**How to complete this task**
Please print out every line of the material, unchanged.

**Task data**
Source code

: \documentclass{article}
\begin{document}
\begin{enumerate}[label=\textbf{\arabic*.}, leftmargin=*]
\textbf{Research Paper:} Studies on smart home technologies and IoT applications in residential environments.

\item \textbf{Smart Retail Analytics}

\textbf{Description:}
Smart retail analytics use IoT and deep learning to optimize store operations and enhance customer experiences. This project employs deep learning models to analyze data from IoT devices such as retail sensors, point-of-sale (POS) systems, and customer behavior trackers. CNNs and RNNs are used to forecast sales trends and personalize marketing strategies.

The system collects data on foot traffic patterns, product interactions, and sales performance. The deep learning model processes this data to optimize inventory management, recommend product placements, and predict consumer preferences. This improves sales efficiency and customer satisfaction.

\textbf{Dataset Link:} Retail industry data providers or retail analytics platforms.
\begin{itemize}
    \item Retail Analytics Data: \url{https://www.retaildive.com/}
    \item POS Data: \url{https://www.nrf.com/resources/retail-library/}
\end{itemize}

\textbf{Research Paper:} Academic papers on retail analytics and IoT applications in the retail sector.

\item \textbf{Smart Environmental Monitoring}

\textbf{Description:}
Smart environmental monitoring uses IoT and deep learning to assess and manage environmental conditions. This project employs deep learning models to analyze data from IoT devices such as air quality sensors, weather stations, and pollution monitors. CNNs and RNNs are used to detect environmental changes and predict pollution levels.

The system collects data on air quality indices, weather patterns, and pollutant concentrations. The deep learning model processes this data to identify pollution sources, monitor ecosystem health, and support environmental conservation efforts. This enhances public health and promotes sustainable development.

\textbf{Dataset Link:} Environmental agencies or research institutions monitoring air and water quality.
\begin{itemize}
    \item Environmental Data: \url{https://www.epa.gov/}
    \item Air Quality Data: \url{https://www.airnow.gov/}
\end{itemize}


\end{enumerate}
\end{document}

**Result of this exercise**
Source code

: \documentclass{article}
\begin{document}
\begin{enumerate}[label=\textbf{\arabic*.}, leftmargin=*]
\textbf{Research Paper:} Studies on smart home technologies and IoT applications in residential environments.

\item \textbf{Smart Retail Analytics}

\textbf{Description:}
Smart retail analytics use IoT and deep learning to optimize store operations and enhance customer experiences. This project employs deep learning models to analyze data from IoT devices such as retail sensors, point-of-sale (POS) systems, and customer behavior trackers. CNNs and RNNs are used to forecast sales trends and personalize marketing strategies.

The system collects data on foot traffic patterns, product interactions, and sales performance. The deep learning model processes this data to optimize inventory management, recommend product placements, and predict consumer preferences. This improves sales efficiency and customer satisfaction.

\textbf{Dataset Link:} Retail industry data providers or retail analytics platforms.
\begin{itemize}
    \item Retail Analytics Data: \url{https://www.retaildive.com/}
    \item POS Data: \url{https://www.nrf.com/resources/retail-library/}
\end{itemize}

\textbf{Research Paper:} Academic papers on retail analytics and IoT applications in the retail sector.

\item \textbf{Smart Environmental Monitoring}

\textbf{Description:}
Smart environmental monitoring uses IoT and deep learning to assess and manage environmental conditions. This project employs deep learning models to analyze data from IoT devices such as air quality sensors, weather stations, and pollution monitors. CNNs and RNNs are used to detect environmental changes and predict pollution levels.

The system collects data on air quality indices, weather patterns, and pollutant concentrations. The deep learning model processes this data to identify pollution sources, monitor ecosystem health, and support environmental conservation efforts. This enhances public health and promotes sustainable development.

\textbf{Dataset Link:} Environmental agencies or research institutions monitoring air and water quality.
\begin{itemize}
    \item Environmental Data: \url{https://www.epa.gov/}
    \item Air Quality Data: \url{https://www.airnow.gov/}
\end{itemize}


\end{enumerate}
\end{document}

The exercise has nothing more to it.